### Task requirements
Type out all the records again exactly.

### Excerpted data
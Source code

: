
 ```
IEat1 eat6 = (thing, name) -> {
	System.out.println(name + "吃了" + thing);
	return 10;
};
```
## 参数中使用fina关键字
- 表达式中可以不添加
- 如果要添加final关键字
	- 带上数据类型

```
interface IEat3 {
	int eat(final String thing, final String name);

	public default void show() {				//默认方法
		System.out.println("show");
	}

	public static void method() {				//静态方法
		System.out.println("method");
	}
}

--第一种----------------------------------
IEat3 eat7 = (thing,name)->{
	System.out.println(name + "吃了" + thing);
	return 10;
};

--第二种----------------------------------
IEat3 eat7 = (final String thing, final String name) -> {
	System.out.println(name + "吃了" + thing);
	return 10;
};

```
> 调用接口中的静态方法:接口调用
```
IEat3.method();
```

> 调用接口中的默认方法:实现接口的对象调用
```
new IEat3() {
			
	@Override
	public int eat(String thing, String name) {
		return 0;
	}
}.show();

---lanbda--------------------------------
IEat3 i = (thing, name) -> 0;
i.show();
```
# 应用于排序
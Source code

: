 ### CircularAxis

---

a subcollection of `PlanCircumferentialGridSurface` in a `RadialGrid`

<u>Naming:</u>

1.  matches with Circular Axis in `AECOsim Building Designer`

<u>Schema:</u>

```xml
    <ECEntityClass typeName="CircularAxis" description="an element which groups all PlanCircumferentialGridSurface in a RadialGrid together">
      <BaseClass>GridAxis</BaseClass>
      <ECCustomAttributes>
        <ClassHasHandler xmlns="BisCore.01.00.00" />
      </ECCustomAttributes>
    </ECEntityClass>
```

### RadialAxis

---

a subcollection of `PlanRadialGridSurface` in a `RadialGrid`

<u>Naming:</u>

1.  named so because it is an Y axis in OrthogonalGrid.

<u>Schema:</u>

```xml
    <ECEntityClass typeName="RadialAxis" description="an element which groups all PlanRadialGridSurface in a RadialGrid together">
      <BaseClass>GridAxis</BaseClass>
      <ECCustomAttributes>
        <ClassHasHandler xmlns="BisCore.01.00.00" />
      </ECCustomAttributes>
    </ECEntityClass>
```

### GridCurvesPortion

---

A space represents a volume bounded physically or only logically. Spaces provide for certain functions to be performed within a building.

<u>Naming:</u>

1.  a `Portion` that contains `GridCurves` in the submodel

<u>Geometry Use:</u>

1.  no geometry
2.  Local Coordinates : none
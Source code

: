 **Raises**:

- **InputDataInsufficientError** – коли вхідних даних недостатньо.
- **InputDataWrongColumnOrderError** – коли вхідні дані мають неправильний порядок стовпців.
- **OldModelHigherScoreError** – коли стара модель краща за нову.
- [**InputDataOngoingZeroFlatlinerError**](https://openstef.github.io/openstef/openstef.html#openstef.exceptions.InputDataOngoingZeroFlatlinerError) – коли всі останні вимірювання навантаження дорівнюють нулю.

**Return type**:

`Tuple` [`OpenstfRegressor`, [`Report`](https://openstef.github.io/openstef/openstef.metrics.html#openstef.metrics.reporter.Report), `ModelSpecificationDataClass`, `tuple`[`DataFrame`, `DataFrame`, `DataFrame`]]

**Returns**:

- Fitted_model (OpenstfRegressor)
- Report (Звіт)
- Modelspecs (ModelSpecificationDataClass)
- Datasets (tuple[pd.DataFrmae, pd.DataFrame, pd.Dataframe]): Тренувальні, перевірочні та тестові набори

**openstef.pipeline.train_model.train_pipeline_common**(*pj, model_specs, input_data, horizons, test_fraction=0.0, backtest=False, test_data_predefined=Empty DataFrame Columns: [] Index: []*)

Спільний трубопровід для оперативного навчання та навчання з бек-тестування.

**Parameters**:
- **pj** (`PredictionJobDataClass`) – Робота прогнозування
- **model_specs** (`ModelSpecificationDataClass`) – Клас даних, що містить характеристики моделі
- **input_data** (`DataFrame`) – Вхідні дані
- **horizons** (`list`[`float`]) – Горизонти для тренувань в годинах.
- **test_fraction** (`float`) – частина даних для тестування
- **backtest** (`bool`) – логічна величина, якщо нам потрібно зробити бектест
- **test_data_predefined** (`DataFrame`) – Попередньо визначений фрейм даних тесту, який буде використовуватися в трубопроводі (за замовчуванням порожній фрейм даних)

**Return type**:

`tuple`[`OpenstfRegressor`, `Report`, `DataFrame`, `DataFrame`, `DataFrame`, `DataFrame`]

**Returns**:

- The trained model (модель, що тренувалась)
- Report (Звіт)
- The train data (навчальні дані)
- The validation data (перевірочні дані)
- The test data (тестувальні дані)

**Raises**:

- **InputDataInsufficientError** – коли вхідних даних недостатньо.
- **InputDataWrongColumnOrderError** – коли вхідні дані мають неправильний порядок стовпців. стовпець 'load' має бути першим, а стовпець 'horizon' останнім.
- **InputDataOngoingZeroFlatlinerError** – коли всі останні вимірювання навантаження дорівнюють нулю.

### Response
Source code

:
 ```
IEat1 eat6 = (thing, name) -> {
	System.out.println(name + "吃了" + thing);
	return 10;
};
```
## 参数中使用fina关键字
- 表达式中可以不添加
- 如果要添加final关键字
	- 带上数据类型

```
interface IEat3 {
	int eat(final String thing, final String name);

	public default void show() {				//默认方法
		System.out.println("show");
	}

	public static void method() {				//静态方法
		System.out.println("method");
	}
}

--第一种----------------------------------
IEat3 eat7 = (thing,name)->{
	System.out.println(name + "吃了" + thing);
	return 10;
};

--第二种----------------------------------
IEat3 eat7 = (final String thing, final String name) -> {
	System.out.println(name + "吃了" + thing);
	return 10;
};

```
> 调用接口中的静态方法:接口调用
```
IEat3.method();
```

> 调用接口中的默认方法:实现接口的对象调用
```
new IEat3() {
			
	@Override
	public int eat(String thing, String name) {
		return 0;
	}
}.show();

---lanbda--------------------------------
IEat3 i = (thing, name) -> 0;
i.show();
```
# 应用于排序
Source code

: ### CircularAxis

---

a subcollection of `PlanCircumferentialGridSurface` in a `RadialGrid`

<u>Naming:</u>

1.  matches with Circular Axis in `AECOsim Building Designer`

<u>Schema:</u>

```xml
    <ECEntityClass typeName="CircularAxis" description="an element which groups all PlanCircumferentialGridSurface in a RadialGrid together">
      <BaseClass>GridAxis</BaseClass>
      <ECCustomAttributes>
        <ClassHasHandler xmlns="BisCore.01.00.00" />
      </ECCustomAttributes>
    </ECEntityClass>
```

### RadialAxis

---

a subcollection of `PlanRadialGridSurface` in a `RadialGrid`

<u>Naming:</u>

1.  named so because it is an Y axis in OrthogonalGrid.

<u>Schema:</u>

```xml
    <ECEntityClass typeName="RadialAxis" description="an element which groups all PlanRadialGridSurface in a RadialGrid together">
      <BaseClass>GridAxis</BaseClass>
      <ECCustomAttributes>
        <ClassHasHandler xmlns="BisCore.01.00.00" />
      </ECCustomAttributes>
    </ECEntityClass>
```

### GridCurvesPortion

---

A space represents a volume bounded physically or only logically. Spaces provide for certain functions to be performed within a building.

<u>Naming:</u>

1.  a `Portion` that contains `GridCurves` in the submodel

<u>Geometry Use:</u>

1.  no geometry
2.  Local Coordinates : none
Source code

: **Raises**:

- **InputDataInsufficientError** – коли вхідних даних недостатньо.
- **InputDataWrongColumnOrderError** – коли вхідні дані мають неправильний порядок стовпців.
- **OldModelHigherScoreError** – коли стара модель краща за нову.
- [**InputDataOngoingZeroFlatlinerError**](https://openstef.github.io/openstef/openstef.html#openstef.exceptions.InputDataOngoingZeroFlatlinerError) – коли всі останні вимірювання навантаження дорівнюють нулю.

**Return type**:

`Tuple` [`OpenstfRegressor`, [`Report`](https://openstef.github.io/openstef/openstef.metrics.html#openstef.metrics.reporter.Report), `ModelSpecificationDataClass`, `tuple`[`DataFrame`, `DataFrame`, `DataFrame`]]

**Returns**:

- Fitted_model (OpenstfRegressor)
- Report (Звіт)
- Modelspecs (ModelSpecificationDataClass)
- Datasets (tuple[pd.DataFrmae, pd.DataFrame, pd.Dataframe]): Тренувальні, перевірочні та тестові набори

**openstef.pipeline.train_model.train_pipeline_common**(*pj, model_specs, input_data, horizons, test_fraction=0.0, backtest=False, test_data_predefined=Empty DataFrame Columns: [] Index: []*)

Спільний трубопровід для оперативного навчання та навчання з бек-тестування.

**Parameters**:
- **pj** (`PredictionJobDataClass`) – Робота прогнозування
- **model_specs** (`ModelSpecificationDataClass`) – Клас даних, що містить характеристики моделі
- **input_data** (`DataFrame`) – Вхідні дані
- **horizons** (`list`[`float`]) – Горизонти для тренувань в годинах.
- **test_fraction** (`float`) – частина даних для тестування
- **backtest** (`bool`) – логічна величина, якщо нам потрібно зробити бектест
- **test_data_predefined** (`DataFrame`) – Попередньо визначений фрейм даних тесту, який буде використовуватися в трубопроводі (за замовчуванням порожній фрейм даних)

**Return type**:

`tuple`[`OpenstfRegressor`, `Report`, `DataFrame`, `DataFrame`, `DataFrame`, `DataFrame`]

**Returns**:

- The trained model (модель, що тренувалась)
- Report (Звіт)
- The train data (навчальні дані)
- The validation data (перевірочні дані)
- The test data (тестувальні дані)

**Raises**:

- **InputDataInsufficientError** – коли вхідних даних недостатньо.
- **InputDataWrongColumnOrderError** – коли вхідні дані мають неправильний порядок стовпців. стовпець 'load' має бути першим, а стовпець 'horizon' останнім.
- **InputDataOngoingZeroFlatlinerError** – коли всі останні вимірювання навантаження дорівнюють нулю.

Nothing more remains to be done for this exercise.